Belka za a nawet przeciw

Belka za a nawet przeciw

Dodano:   /  Zmieniono: 
Premier Marek Belka raczej nie poprosi prezydenta o zawetowanie ustawy wprowadzającej 50-proc. stawkę podatku od osób najwięcej zarabiających, choć jak twierdzi nie jest jej zwolennikiem.
Premier Marek Belka nie przesądza jeszcze czy zwróci się z taką prośbą do prezydenta, ponieważ - jak powiedział - mogłaby to być prośba o pusty gest ze względu na duże ryzyko odrzucenia jego weta w Sejmie.

Podkreślił przy tym, że rząd nie jest zwolennikiem rozwiązania przyjętego przez Sejm. Jednak obarczając dziennikarzy odpowiedzialnością za złą ustawę podczas konferencji prasowej w Brukseli Belka jednocześnie zarzuca im niewrażliwość na sytuację biednych.

Zdaniem Belki, nie doszłoby do uchwalenia ustawy, gdyby w Polsce panowała atmosfera do dyskusji o zmianach struktury obciążeń podatkowych, sposobu dystrybuowania dochodów na korzyść uboższych. Przypomniał, że wicepremier Jerzy Hausner proponował, by zamiast podwyższania płacy minimalnej zwiększyć osobom najmniej zarabiającym tzw. koszty uzyskania - co powodowałoby, że płaciliby oni mniejszy podatek. Wiązałoby się to jednocześnie ze zmniejszeniem lub zlikwidowaniem tych kosztów dla osób najwięcej zarabiających.
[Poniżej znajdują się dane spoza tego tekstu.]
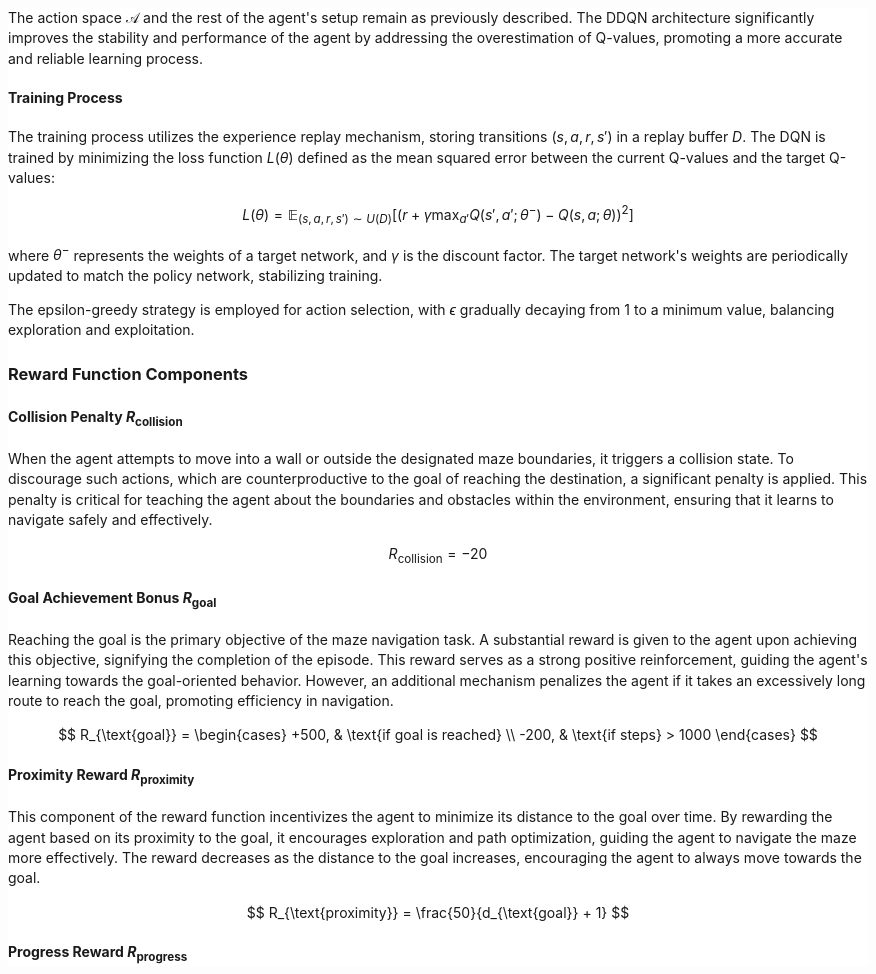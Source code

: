 The action space $\mathcal{A}$ and the rest of the agent's setup remain as previously described. The DDQN architecture significantly improves the stability and performance of the agent by addressing the overestimation of Q-values, promoting a more accurate and reliable learning process.

#### Training Process

The training process utilizes the experience replay mechanism, storing transitions $(s, a, r, s')$ in a replay buffer $D$. The DQN is trained by minimizing the loss function $L(\theta)$ defined as the mean squared error between the current Q-values and the target Q-values:

$$
L(\theta) = \mathbb{E}_{(s,a,r,s') \sim U(D)}\left[\left(r + \gamma \max_{a'}Q(s', a'; \theta^-) - Q(s, a; \theta)\right)^2\right]
$$

where $\theta^-$ represents the weights of a target network, and $\gamma$ is the discount factor. The target network's weights are periodically updated to match the policy network, stabilizing training.

The epsilon-greedy strategy is employed for action selection, with $\epsilon$ gradually decaying from 1 to a minimum value, balancing exploration and exploitation.

### Reward Function Components

#### Collision Penalty $R_{\text{collision}}$

When the agent attempts to move into a wall or outside the designated maze boundaries, it triggers a collision state. To discourage such actions, which are counterproductive to the goal of reaching the destination, a significant penalty is applied. This penalty is critical for teaching the agent about the boundaries and obstacles within the environment, ensuring that it learns to navigate safely and effectively.

$$ R_{\text{collision}} = -20 $$

#### Goal Achievement Bonus $R_{\text{goal}}$

Reaching the goal is the primary objective of the maze navigation task. A substantial reward is given to the agent upon achieving this objective, signifying the completion of the episode. This reward serves as a strong positive reinforcement, guiding the agent's learning towards the goal-oriented behavior. However, an additional mechanism penalizes the agent if it takes an excessively long route to reach the goal, promoting efficiency in navigation.

$$ R_{\text{goal}} = \begin{cases} +500, & \text{if goal is reached} \\ -200, & \text{if steps} > 1000 \end{cases} $$

#### Proximity Reward $R_{\text{proximity}}$

This component of the reward function incentivizes the agent to minimize its distance to the goal over time. By rewarding the agent based on its proximity to the goal, it encourages exploration and path optimization, guiding the agent to navigate the maze more effectively. The reward decreases as the distance to the goal increases, encouraging the agent to always move towards the goal.

$$ R_{\text{proximity}} = \frac{50}{d_{\text{goal}} + 1} $$

#### Progress Reward $R_{\text{progress}}$
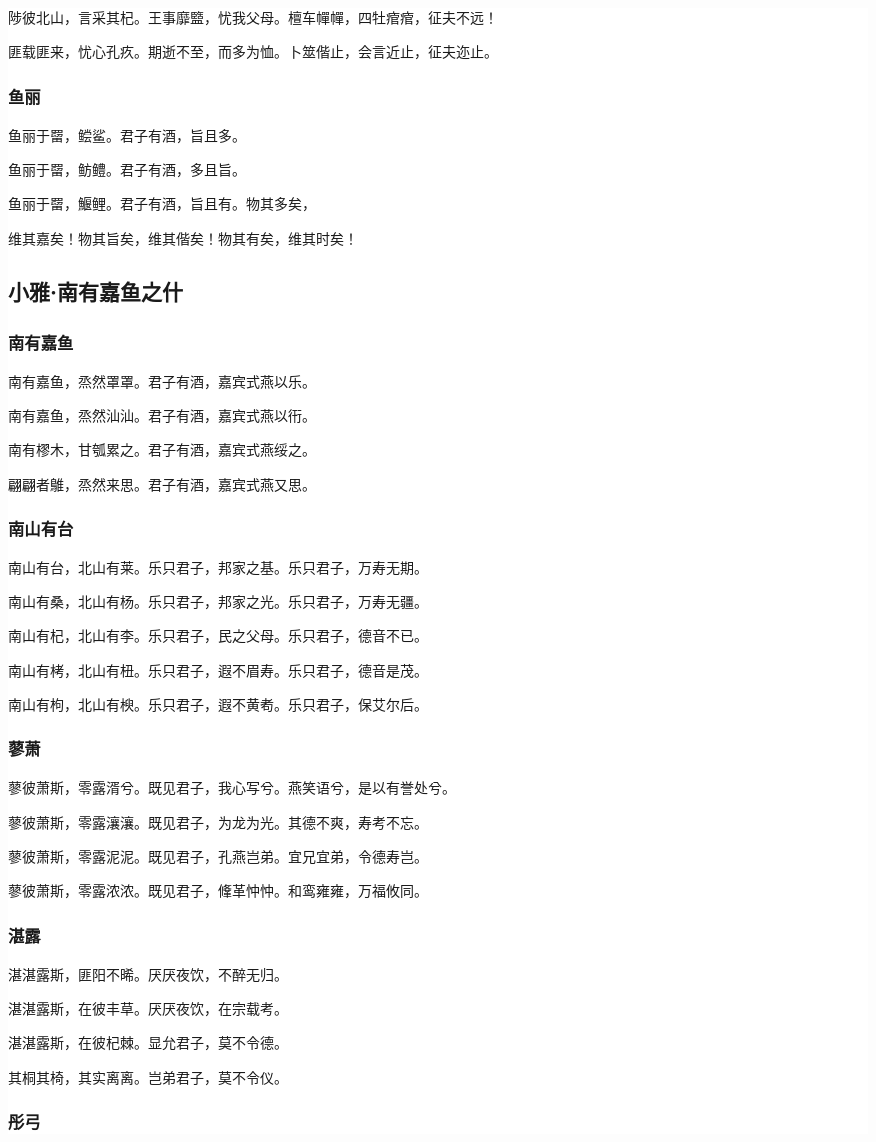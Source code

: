 陟彼北山，言采其杞。王事靡盬，忧我父母。檀车幝幝，四牡痯痯，征夫不远！

匪载匪来，忧心孔疚。期逝不至，而多为恤。卜筮偕止，会言近止，征夫迩止。

### 鱼丽

鱼丽于罶，鲿鲨。君子有酒，旨且多。

鱼丽于罶，鲂鳢。君子有酒，多且旨。

鱼丽于罶，鰋鲤。君子有酒，旨且有。物其多矣，

维其嘉矣！物其旨矣，维其偕矣！物其有矣，维其时矣！

## 小雅·南有嘉鱼之什

### 南有嘉鱼

南有嘉鱼，烝然罩罩。君子有酒，嘉宾式燕以乐。

南有嘉鱼，烝然汕汕。君子有酒，嘉宾式燕以衎。

南有樛木，甘瓠累之。君子有酒，嘉宾式燕绥之。

翩翩者鵻，烝然来思。君子有酒，嘉宾式燕又思。

### 南山有台

南山有台，北山有莱。乐只君子，邦家之基。乐只君子，万寿无期。

南山有桑，北山有杨。乐只君子，邦家之光。乐只君子，万寿无疆。

南山有杞，北山有李。乐只君子，民之父母。乐只君子，德音不已。

南山有栲，北山有杻。乐只君子，遐不眉寿。乐只君子，德音是茂。

南山有枸，北山有楰。乐只君子，遐不黄耇。乐只君子，保艾尔后。

### 蓼萧

蓼彼萧斯，零露湑兮。既见君子，我心写兮。燕笑语兮，是以有誉处兮。

蓼彼萧斯，零露瀼瀼。既见君子，为龙为光。其德不爽，寿考不忘。

蓼彼萧斯，零露泥泥。既见君子，孔燕岂弟。宜兄宜弟，令德寿岂。

蓼彼萧斯，零露浓浓。既见君子，鞗革忡忡。和鸾雍雍，万福攸同。

### 湛露

湛湛露斯，匪阳不晞。厌厌夜饮，不醉无归。

湛湛露斯，在彼丰草。厌厌夜饮，在宗载考。

湛湛露斯，在彼杞棘。显允君子，莫不令德。

其桐其椅，其实离离。岂弟君子，莫不令仪。

### 彤弓
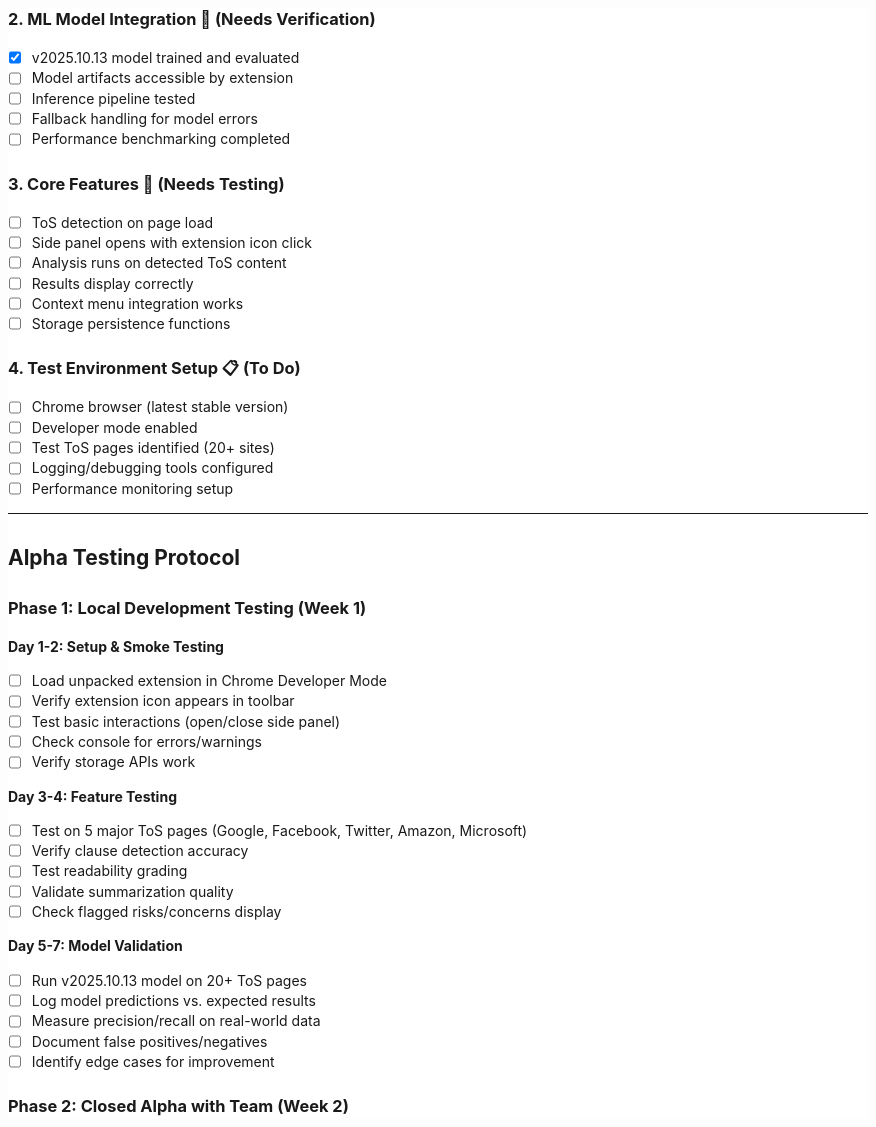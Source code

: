 ### 2. ML Model Integration 🔧 (Needs Verification)
- [x] v2025.10.13 model trained and evaluated
- [ ] Model artifacts accessible by extension
- [ ] Inference pipeline tested
- [ ] Fallback handling for model errors
- [ ] Performance benchmarking completed

### 3. Core Features 🔧 (Needs Testing)
- [ ] ToS detection on page load
- [ ] Side panel opens with extension icon click
- [ ] Analysis runs on detected ToS content
- [ ] Results display correctly
- [ ] Context menu integration works
- [ ] Storage persistence functions

### 4. Test Environment Setup 📋 (To Do)
- [ ] Chrome browser (latest stable version)
- [ ] Developer mode enabled
- [ ] Test ToS pages identified (20+ sites)
- [ ] Logging/debugging tools configured
- [ ] Performance monitoring setup

---

## Alpha Testing Protocol

### Phase 1: Local Development Testing (Week 1)

**Day 1-2: Setup & Smoke Testing**
- [ ] Load unpacked extension in Chrome Developer Mode
- [ ] Verify extension icon appears in toolbar
- [ ] Test basic interactions (open/close side panel)
- [ ] Check console for errors/warnings
- [ ] Verify storage APIs work

**Day 3-4: Feature Testing**
- [ ] Test on 5 major ToS pages (Google, Facebook, Twitter, Amazon, Microsoft)
- [ ] Verify clause detection accuracy
- [ ] Test readability grading
- [ ] Validate summarization quality
- [ ] Check flagged risks/concerns display

**Day 5-7: Model Validation**
- [ ] Run v2025.10.13 model on 20+ ToS pages
- [ ] Log model predictions vs. expected results
- [ ] Measure precision/recall on real-world data
- [ ] Document false positives/negatives
- [ ] Identify edge cases for improvement

### Phase 2: Closed Alpha with Team (Week 2)
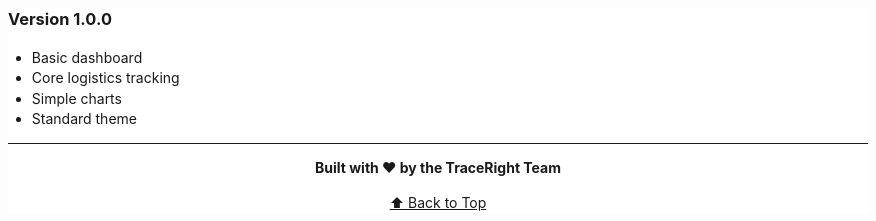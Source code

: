 ### Version 1.0.0
- Basic dashboard
- Core logistics tracking
- Simple charts
- Standard theme

---

<div align="center">

**Built with ❤️ by the TraceRight Team**

[⬆ Back to Top](#-traceright---ai-powered-supply-chain-management)

</div>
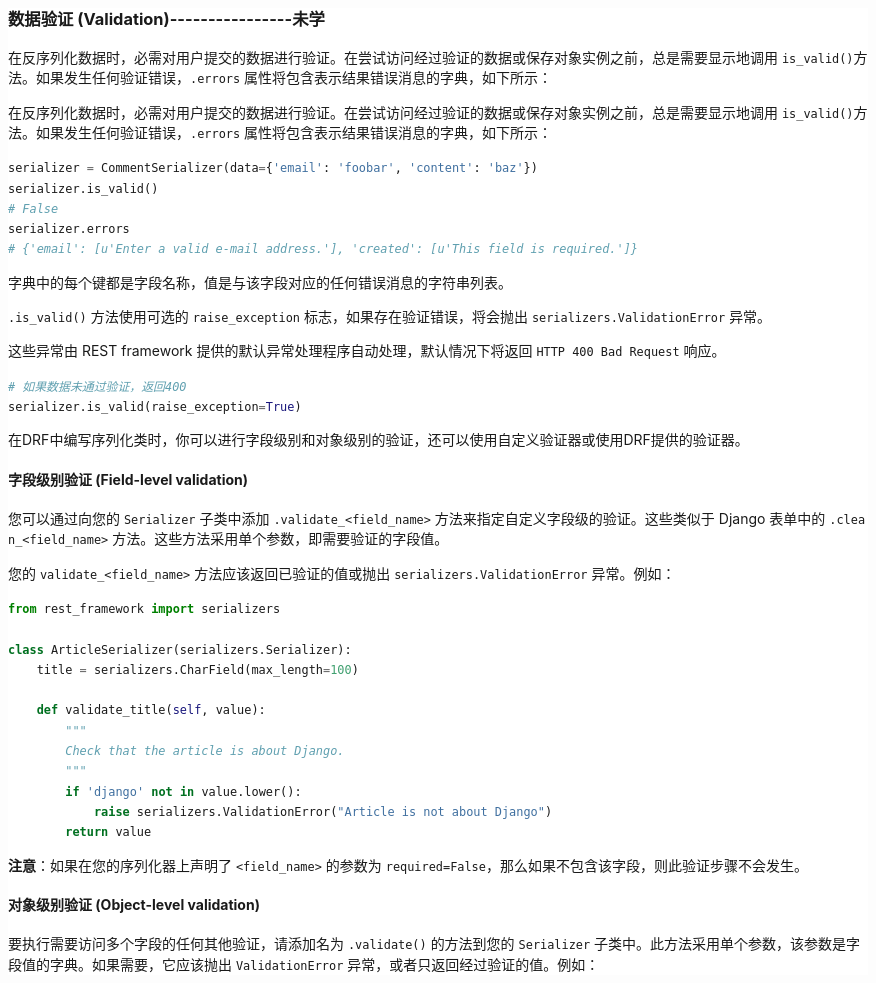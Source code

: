### 数据验证 (Validation)----------------未学

在反序列化数据时，必需对用户提交的数据进行验证。在尝试访问经过验证的数据或保存对象实例之前，总是需要显示地调用 `is_valid()`方法。如果发生任何验证错误，`.errors` 属性将包含表示结果错误消息的字典，如下所示：

在反序列化数据时，必需对用户提交的数据进行验证。在尝试访问经过验证的数据或保存对象实例之前，总是需要显示地调用 `is_valid()`方法。如果发生任何验证错误，`.errors` 属性将包含表示结果错误消息的字典，如下所示：

```python
serializer = CommentSerializer(data={'email': 'foobar', 'content': 'baz'})
serializer.is_valid()
# False
serializer.errors
# {'email': [u'Enter a valid e-mail address.'], 'created': [u'This field is required.']}
```

字典中的每个键都是字段名称，值是与该字段对应的任何错误消息的字符串列表。

`.is_valid()` 方法使用可选的 `raise_exception` 标志，如果存在验证错误，将会抛出 `serializers.ValidationError` 异常。

这些异常由 REST framework 提供的默认异常处理程序自动处理，默认情况下将返回 `HTTP 400 Bad Request` 响应。

```python
# 如果数据未通过验证，返回400
serializer.is_valid(raise_exception=True)
```

在DRF中编写序列化类时，你可以进行字段级别和对象级别的验证，还可以使用自定义验证器或使用DRF提供的验证器。

#### 字段级别验证 (Field-level validation)

您可以通过向您的 `Serializer` 子类中添加 `.validate_<field_name>` 方法来指定自定义字段级的验证。这些类似于 Django 表单中的 `.clean_<field_name>` 方法。这些方法采用单个参数，即需要验证的字段值。

您的 `validate_<field_name>` 方法应该返回已验证的值或抛出 `serializers.ValidationError` 异常。例如：

```python
from rest_framework import serializers

class ArticleSerializer(serializers.Serializer):
    title = serializers.CharField(max_length=100)

    def validate_title(self, value):
        """
        Check that the article is about Django.
        """
        if 'django' not in value.lower():
            raise serializers.ValidationError("Article is not about Django")
        return value
```

**注意**：如果在您的序列化器上声明了 `<field_name>` 的参数为 `required=False`，那么如果不包含该字段，则此验证步骤不会发生。

#### 对象级别验证 (Object-level validation)

要执行需要访问多个字段的任何其他验证，请添加名为 `.validate()` 的方法到您的 `Serializer` 子类中。此方法采用单个参数，该参数是字段值的字典。如果需要，它应该抛出 `ValidationError` 异常，或者只返回经过验证的值。例如：
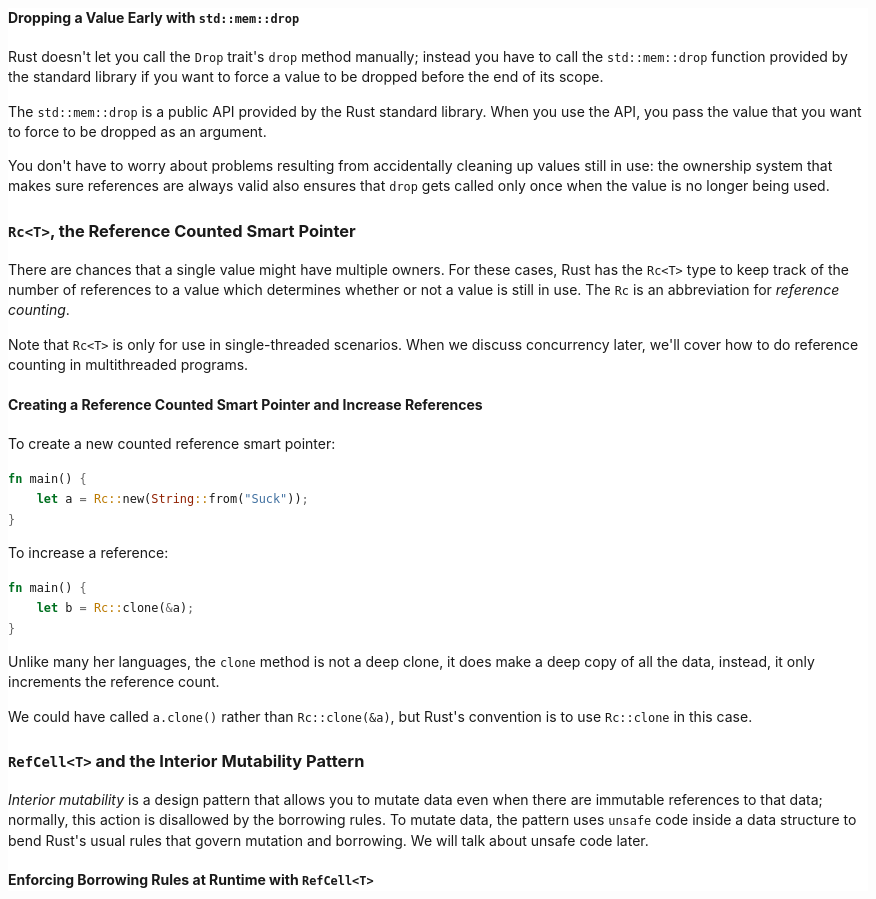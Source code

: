 
#### Dropping a Value Early with `std::mem::drop`

Rust doesn't let you call the `Drop` trait's `drop` method manually; instead you have to call the `std::mem::drop` function provided by the standard library if you want to force a value to be dropped before the end of its scope.

The `std::mem::drop` is a public API provided by the Rust standard library. When you use the API, you pass the value that you want to force to be dropped as an argument. 

You don't have to worry about problems resulting from accidentally cleaning up values still in use: the ownership system that makes sure references are always valid also ensures that `drop` gets called only once when the value is no longer being used.

### `Rc<T>`, the Reference Counted Smart Pointer

There are chances that a single value might have multiple owners. For these cases, Rust has the `Rc<T>` type to keep track of the number of references to a value which determines whether or not a value is still in use. The `Rc` is an abbreviation for *reference counting*.

Note that `Rc<T>` is only for use in single-threaded scenarios. When we discuss concurrency later, we'll cover how to do reference counting in multithreaded programs.

#### Creating a Reference Counted Smart Pointer and Increase References

To create a new counted reference smart pointer:

```rust
fn main() {
    let a = Rc::new(String::from("Suck"));
}
```

To increase a reference:

```rust
fn main() {
    let b = Rc::clone(&a);
}
```

Unlike many her languages, the `clone` method is not a deep clone, it does make a deep copy of all the data, instead, it only increments the reference count. 

We could have called `a.clone()` rather than `Rc::clone(&a)`, but Rust's convention is to use `Rc::clone` in this case.

### `RefCell<T>` and the Interior Mutability Pattern

*Interior mutability* is a design pattern that allows you to mutate data even when there are immutable references to that data; normally, this action is disallowed by the borrowing rules. To mutate data, the pattern uses `unsafe` code inside a data structure to bend Rust's usual rules that govern mutation and borrowing. We will talk about unsafe code later.

#### Enforcing Borrowing Rules at Runtime with `RefCell<T>`
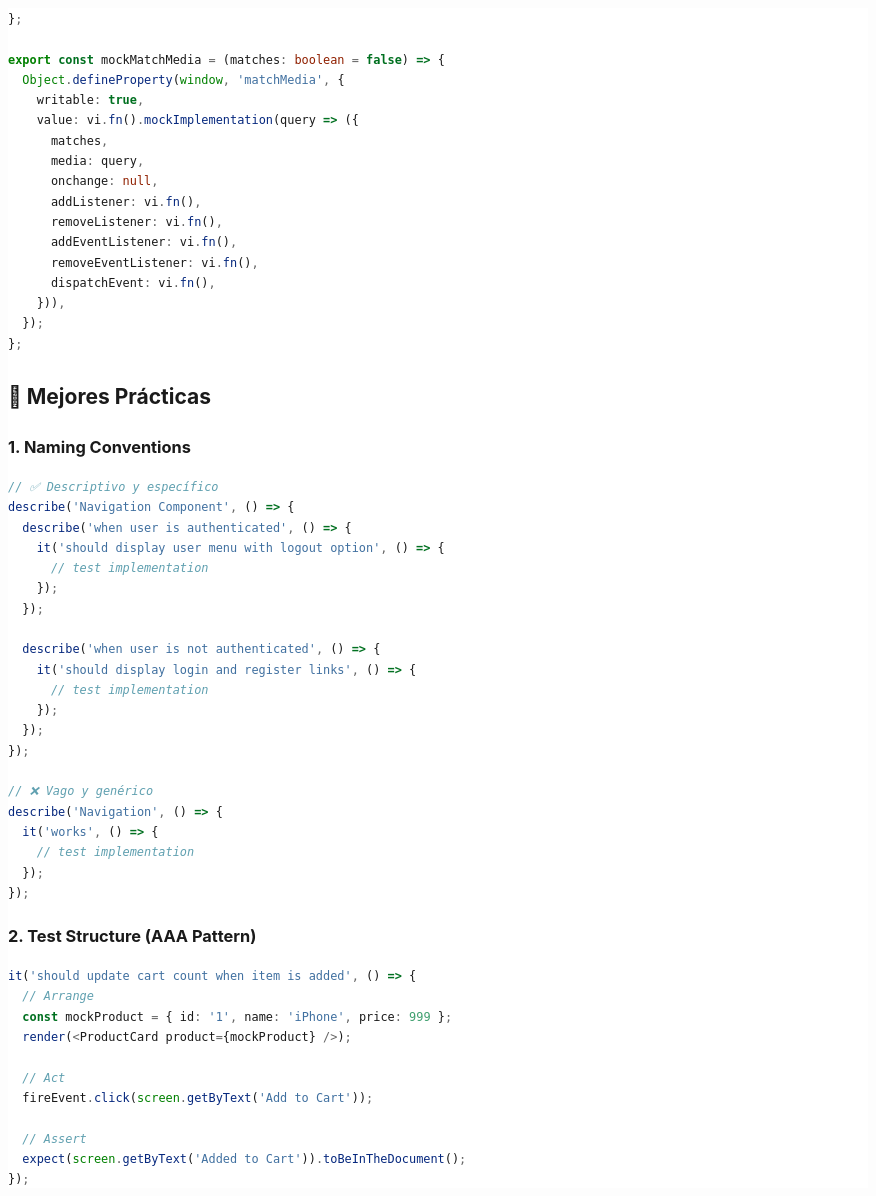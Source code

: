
 ```typescript
};

export const mockMatchMedia = (matches: boolean = false) => {
  Object.defineProperty(window, 'matchMedia', {
    writable: true,
    value: vi.fn().mockImplementation(query => ({
      matches,
      media: query,
      onchange: null,
      addListener: vi.fn(),
      removeListener: vi.fn(),
      addEventListener: vi.fn(),
      removeEventListener: vi.fn(),
      dispatchEvent: vi.fn(),
    })),
  });
};
```

## 🚀 Mejores Prácticas

### 1. Naming Conventions

```typescript
// ✅ Descriptivo y específico
describe('Navigation Component', () => {
  describe('when user is authenticated', () => {
    it('should display user menu with logout option', () => {
      // test implementation
    });
  });
  
  describe('when user is not authenticated', () => {
    it('should display login and register links', () => {
      // test implementation
    });
  });
});

// ❌ Vago y genérico
describe('Navigation', () => {
  it('works', () => {
    // test implementation
  });
});
```

### 2. Test Structure (AAA Pattern)

```typescript
it('should update cart count when item is added', () => {
  // Arrange
  const mockProduct = { id: '1', name: 'iPhone', price: 999 };
  render(<ProductCard product={mockProduct} />);
  
  // Act
  fireEvent.click(screen.getByText('Add to Cart'));
  
  // Assert
  expect(screen.getByText('Added to Cart')).toBeInTheDocument();
});
```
"Jednoznacznie, jednomyślnie, wszyscy, jak tu siedzicie, zawyliście: +Janosikowe rozwiązanie! Grabią nas!+. No to macie!" -  powiedział premier zwracając się do dziennikarzy.

"Jest w Polsce atmosfera, której ulegacie, atmosfera egoizmu, atmosfera niezważania na sytuację najuboższych, niezważania, że 3 mln ludzi nie ma pracy. Nie chcę powiedzieć, że ją tworzycie" - powiedział premier. Podkreślił jednak, że uleganie m.in. przez dziennikarzy takiej atmosferze prowadzi do "produkowania takich bzdur" jak ta uchwalona niedawno ustawa o podatku.

Taka dwuznaczną postawę w sprawie 50-procentowej stawki podatku od osób zarabiających powyżej 600 tys. zł premier prezentuje od chwili jej uchwalenia przez Sejm. Mimo że od początku deklarował, iż jest jej przeciwny, mówił też, że nie wykrzesze z siebie współczucia dla tych, którzy będą musieli ją zapłacić.

Podobnie zachowuje się otoczenie prezydenta. Doradca prezydenta prof. Witold Orłowski ocenił negatywnie wprowadzenie nowej stawki podatku, jednak szefowa Kancelarii Prezydenta RP minister Jolanta Szymanek-Deresz twierdzi, że są przesłanki, by prezydent ją podpisał. - Przeważają argumenty za tym, żeby z uwagi na oczekiwane przez obywateli regulacje nowa ustawa podatkowa weszła w życie od początku przyszłego roku - powiedziała. "Gdyby ta regulacja sprowadzała się tylko i wyłącznie do tego jednego przepisu o 50 proc. stawce podatkowej, niewątpliwie prezydent zawetował by tę ustawę". Jednak nowelizacja wprowadza także "bardzo dogodne dla obywateli zmiany" i "pożyteczne rozwiązania" - powiedziała, pytana, czy prezydent podpisze ustawę. Wśród nich Szymanek-Deresz wymieniła np. możliwość wspólnego rozliczania się małżonków w roku, w którym jeden z małżonków zmarł, możliwość odliczenia podstawy opodatkowania opłat z tytułu korzystania z internetu, przedłużenie możliwości przekazywania pewnych kwot na organizacje użyteczności publicznej.

"Z chwilą zawetowania ustawy z powodu tego niefortunnego zapisu odnośnie 50 proc. podatku nie weszłyby w życie tamte niezwykle pożądane regulacje" i  "przeważają argumenty za tym żeby z uwagi na te oczekiwane regulacje ustawa mogła wejść w życie 1 stycznia 2005 roku", oznajmiła.